Here is what I have implemented:

  • Deferred rendering using OpenGL
  • Arbitrary number of lights and shadow mapping
  • Each rendered object, as defined by a set of geometry, textures, animation data, and a model matrix is rendered with its own draw call
  • Skeletal animations implemented on the GPU.  
  • Model matrix transformation implemented on the GPU
  • Frustum and octree culling for optimization

Here are my questions and concerns:

  • Doing the skeletal animation on the GPU, currently, requires doing the skinning for each object multiple times per frame: once for the initial geometry rendering and once for the shadow map rendering for each light for which it is not culled.  This seems very inefficient.  Is there a way to do skeletal animation on the GPU only once across these render calls?
  • Without doing the model matrix transformation on the CPU, I fail to see how I can easily batch objects with the same textures and shaders in a single draw call without passing a ton of matrix data to the GPU (an array of model matrices then an index for each vertex into that array for transformation purposes?)
  • If I do the matrix transformations on the CPU, It seems I can't really do the skinning on the GPU as the pre-transformed vertexes will wreck havoc with the calculations, so this seems not viable unless I am missing something

Overall it seems like simplest solution is to just do all of the vertex manipulation on the CPU and pass the pre-transformed data to the GPU, using vertex shaders that do basically nothing.  This doesn't seem the most efficient use of the graphics hardware, but could potentially reduce the number of draw calls needed.

Really, I am looking for some advice on how to proceed with this, how something like this is typically handled.  Are the multiple draw calls and skinning calculations not a huge deal?  I would LIKE to save as much of the CPU's time per frame so it can be tasked with other things, as to keep CPU resources open to the implementation of the engine.  However, that becomes a moot point if the GPU becomes a bottleneck.

Advertisement
Quote

 

  • Doing the skeletal animation on the GPU, currently, requires doing the skinning for each object multiple times per frame: once for the initial geometry rendering and once for the shadow map rendering for each light for which it is not culled.  This seems very inefficient.  Is there a way to do skeletal animation on the GPU only once across these render calls?

 

If you really want to save results, you could store the resultant transforms in an SSBO (or a texel storage unit or something) on your first pass, via vertex index, and grab them on your second.
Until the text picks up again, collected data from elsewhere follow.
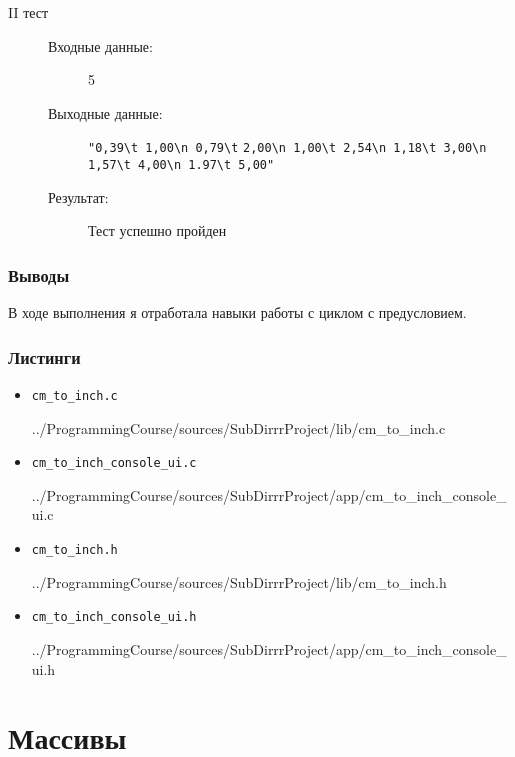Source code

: \documentclass[12pt,a4paper]{report}
\begin{document}
\begin{enumerate}
\begin{description}
\item[II тест]
\hspace{\parindent}
\begin{flushleft}
\begin{description}
\item[Входные данные:] 5
\item[Выходные данные:] \verb/"0,39\t 1,00\n 0,79\t/
\verb/2,00\n 1,00\t 2,54\n 1,18\t 3,00\n 1,57\t 4,00\n 1.97\t 5,00"/ 
\item[Результат:] Тест успешно пройден
\end{description}
\end{flushleft}
\end{description}

\end{enumerate}
\subsection{Выводы}
\hspace{\parindent}
В ходе выполнения я отработала навыки работы с циклом с предусловием. 
\subsection*{Листинги}
\begin{itemize}
\item[] \verb-cm_to_inch.c-

{../ProgrammingCourse/sources/SubDirrrProject/lib/cm_to_inch.c}
\item[] \verb-cm_to_inch_console_ui.c-

{../ProgrammingCourse/sources/SubDirrrProject/app/cm_to_inch_console_ui.c}
\item[] \verb-cm_to_inch.h-

{../ProgrammingCourse/sources/SubDirrrProject/lib/cm_to_inch.h}
\item[] \verb-cm_to_inch_console_ui.h-

{../ProgrammingCourse/sources/SubDirrrProject/app/cm_to_inch_console_ui.h}
\end{itemize}

%
\chapter{Массивы}
\end{document}
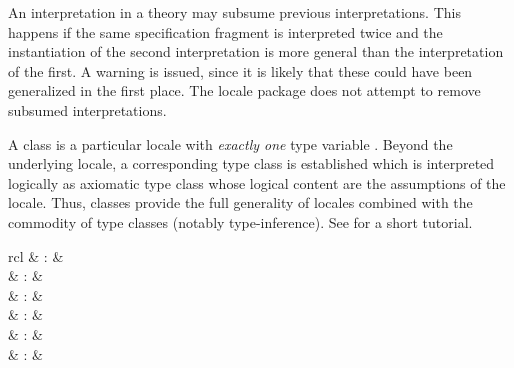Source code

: \begin{isabellebody}
\begin{isamarkuptext}
  \begin{warn}
    An interpretation in a theory may subsume previous
    interpretations.  This happens if the same specification fragment
    is interpreted twice and the instantiation of the second
    interpretation is more general than the interpretation of the
    first.  A warning is issued, since it is likely that these could
    have been generalized in the first place.  The locale package does
    not attempt to remove subsumed interpretations.
  \end{warn}%
\end{isamarkuptext}%
\isamarkuptrue%
%
\isamarkuptrue%
%
\begin{isamarkuptext}%
A class is a particular locale with \emph{exactly one} type variable
  \isa{{\isasymalpha}}.  Beyond the underlying locale, a corresponding type class
  is established which is interpreted logically as axiomatic type
  class \cite{Wenzel:1997:TPHOL} whose logical content are the
  assumptions of the locale.  Thus, classes provide the full
  generality of locales combined with the commodity of type classes
  (notably type-inference).  See \cite{isabelle-classes} for a short
  tutorial.

  \begin{matharray}{rcl}
    \hypertarget{command.class}{\hyperlink{command.class}{\mbox{}}} & : &  \\
    \hypertarget{command.instantiation}{\hyperlink{command.instantiation}{\mbox{}}} & : &  \\
    \hypertarget{command.instance}{\hyperlink{command.instance}{\mbox{}}} & : &  \\
    \hypertarget{command.subclass}{\hyperlink{command.subclass}{\mbox{}}} & : &  \\
    \hypertarget{command.print_classes}{\hyperlink{command.print_classes}{\mbox{}}}\isa{{\isachardoublequote}\isactrlsup {\isacharasterisk}{\isachardoublequote}} & : &  \\
    \hypertarget{method.intro_classes}{\hyperlink{method.intro_classes}{\mbox{}}} & : & \isarmeth \\
  \end{matharray}


\end{isamarkuptext}
\end{isabellebody}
However, I get the feeling that the memory writes and reads will be slower than a few matrix multiplications, and that's not to mention you would need to have one of these objects per instance of your animated mesh.

This approach also introduces a dependency between shadow map passes and your general pipeline. If you don't do this, both shaders can be executing at the same time.

Typically, the majority of objects in a scene are not undergoing skeletal animation. For your general use case, I wouldn't worry about recalculating animations. Vertices are processed pretty fast.

Quote
  • Without doing the model matrix transformation on the CPU, I fail to see how I can easily batch objects with the same textures and shaders in a single draw call without passing a ton of matrix data to the GPU

Don't worry about it. pcie x16 transfers at a rate of 4 GB/s, so ~67 mb/frame for a 60 fps target. A matrix is 64 bytes, and you're passing bone transforms. if we go ham and say you have 500 bones per model (YEESH!), you could still pass 10,000 full skeletons and have more than half of your PCIE bandwidth left over for the frame.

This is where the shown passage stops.